Work required -> In the records below, find every line that contains "https" and list it.

======

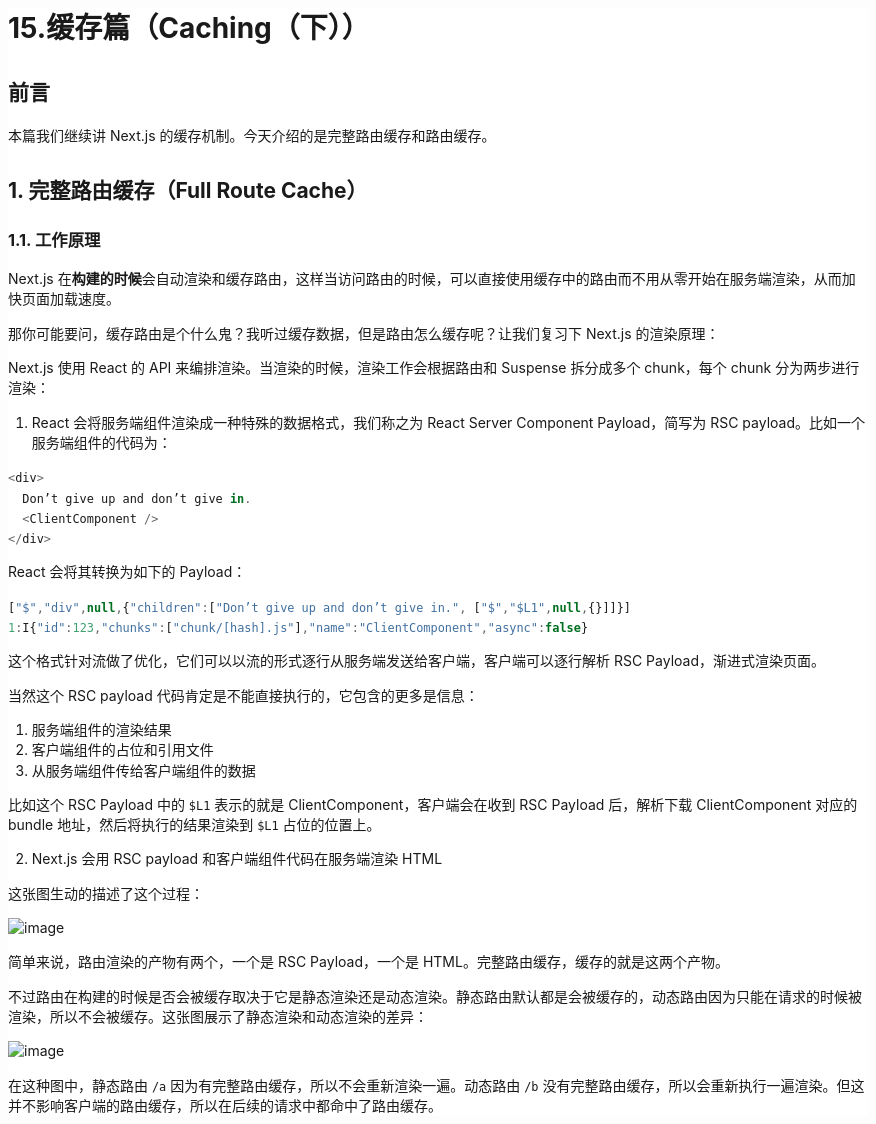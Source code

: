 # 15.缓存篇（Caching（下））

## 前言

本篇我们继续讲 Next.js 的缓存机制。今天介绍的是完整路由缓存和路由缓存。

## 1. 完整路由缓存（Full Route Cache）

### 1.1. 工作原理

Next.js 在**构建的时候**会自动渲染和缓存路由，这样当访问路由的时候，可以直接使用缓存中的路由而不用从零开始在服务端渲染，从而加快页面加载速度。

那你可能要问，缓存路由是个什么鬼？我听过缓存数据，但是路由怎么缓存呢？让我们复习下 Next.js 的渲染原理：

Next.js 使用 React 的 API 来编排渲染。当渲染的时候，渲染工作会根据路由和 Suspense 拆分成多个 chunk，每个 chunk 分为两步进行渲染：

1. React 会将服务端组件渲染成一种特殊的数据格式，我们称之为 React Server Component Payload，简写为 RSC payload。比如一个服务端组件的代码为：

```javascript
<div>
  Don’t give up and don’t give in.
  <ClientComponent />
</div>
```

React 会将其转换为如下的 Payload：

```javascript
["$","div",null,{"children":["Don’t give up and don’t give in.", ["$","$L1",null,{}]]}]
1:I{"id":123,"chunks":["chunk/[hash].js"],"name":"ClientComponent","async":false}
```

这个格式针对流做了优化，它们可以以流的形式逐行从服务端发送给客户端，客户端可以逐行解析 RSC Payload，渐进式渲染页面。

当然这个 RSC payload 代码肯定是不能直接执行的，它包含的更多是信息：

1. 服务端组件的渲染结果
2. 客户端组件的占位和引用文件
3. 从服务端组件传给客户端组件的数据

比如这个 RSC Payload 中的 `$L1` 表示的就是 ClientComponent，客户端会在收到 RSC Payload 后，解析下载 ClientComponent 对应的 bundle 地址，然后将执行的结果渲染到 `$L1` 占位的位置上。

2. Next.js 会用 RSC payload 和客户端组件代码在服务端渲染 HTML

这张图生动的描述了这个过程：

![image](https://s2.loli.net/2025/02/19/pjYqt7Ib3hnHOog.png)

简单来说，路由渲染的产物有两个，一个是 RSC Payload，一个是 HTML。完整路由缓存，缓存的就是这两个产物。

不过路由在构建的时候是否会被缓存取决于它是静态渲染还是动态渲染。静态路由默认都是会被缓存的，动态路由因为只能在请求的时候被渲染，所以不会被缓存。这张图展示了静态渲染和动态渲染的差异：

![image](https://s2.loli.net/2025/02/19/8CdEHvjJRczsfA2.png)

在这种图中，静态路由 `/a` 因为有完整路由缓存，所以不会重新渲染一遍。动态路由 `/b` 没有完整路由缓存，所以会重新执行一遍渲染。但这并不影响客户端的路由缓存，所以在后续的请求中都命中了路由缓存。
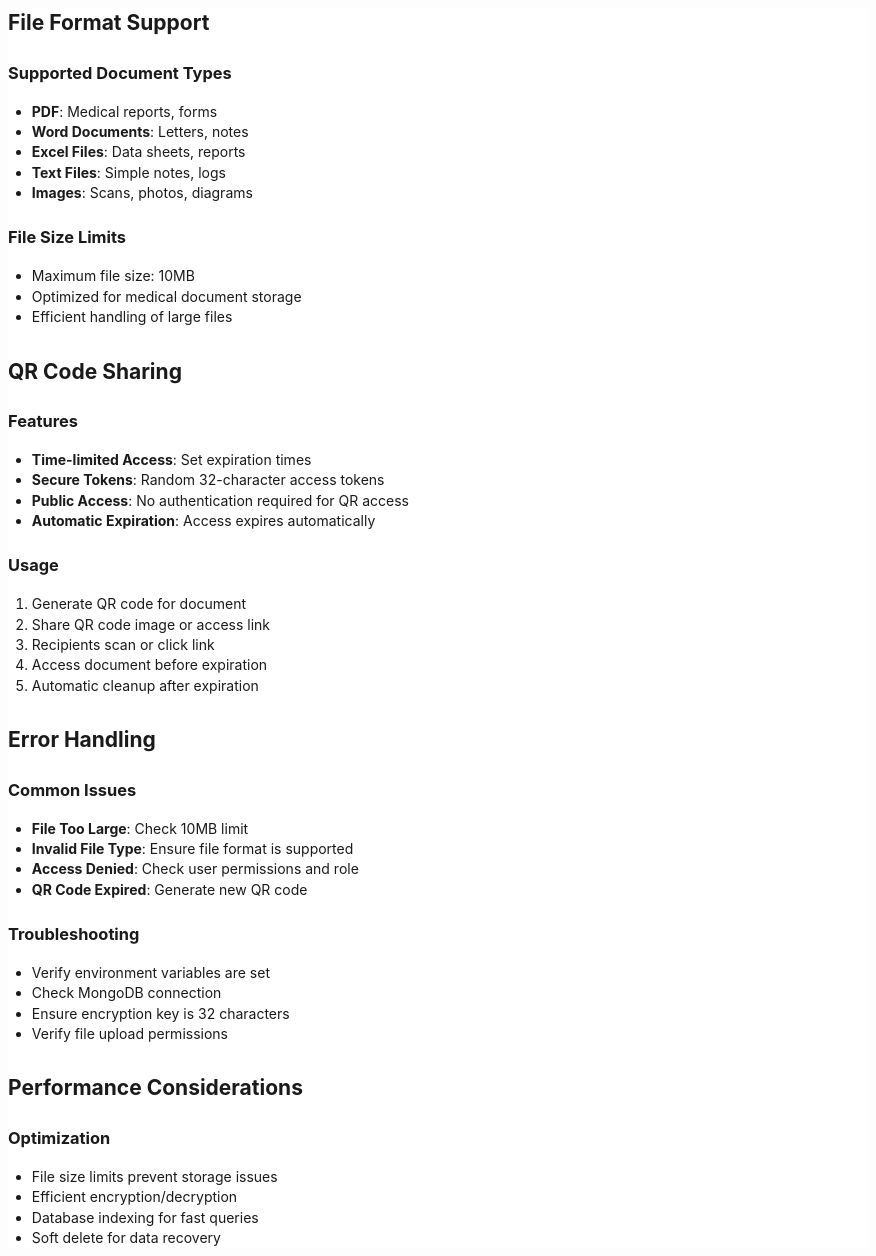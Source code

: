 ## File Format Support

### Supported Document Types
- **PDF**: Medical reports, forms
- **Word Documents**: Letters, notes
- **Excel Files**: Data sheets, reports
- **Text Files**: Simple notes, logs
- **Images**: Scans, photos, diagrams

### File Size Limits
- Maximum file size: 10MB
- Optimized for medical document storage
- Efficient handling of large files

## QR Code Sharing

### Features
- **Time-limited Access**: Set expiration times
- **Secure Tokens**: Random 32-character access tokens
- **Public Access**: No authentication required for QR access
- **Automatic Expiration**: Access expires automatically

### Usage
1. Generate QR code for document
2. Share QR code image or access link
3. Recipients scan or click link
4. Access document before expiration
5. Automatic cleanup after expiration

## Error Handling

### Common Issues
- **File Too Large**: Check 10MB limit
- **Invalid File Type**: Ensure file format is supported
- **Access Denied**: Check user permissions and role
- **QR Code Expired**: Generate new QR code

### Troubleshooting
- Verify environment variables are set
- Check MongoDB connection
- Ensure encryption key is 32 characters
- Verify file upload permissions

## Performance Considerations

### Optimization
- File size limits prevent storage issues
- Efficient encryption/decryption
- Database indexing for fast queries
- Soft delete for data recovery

======

Solution to this problem ->
![image](https://s2.loli.net/2025/02/19/pjYqt7Ib3hnHOog.png)
![image](https://s2.loli.net/2025/02/19/8CdEHvjJRczsfA2.png)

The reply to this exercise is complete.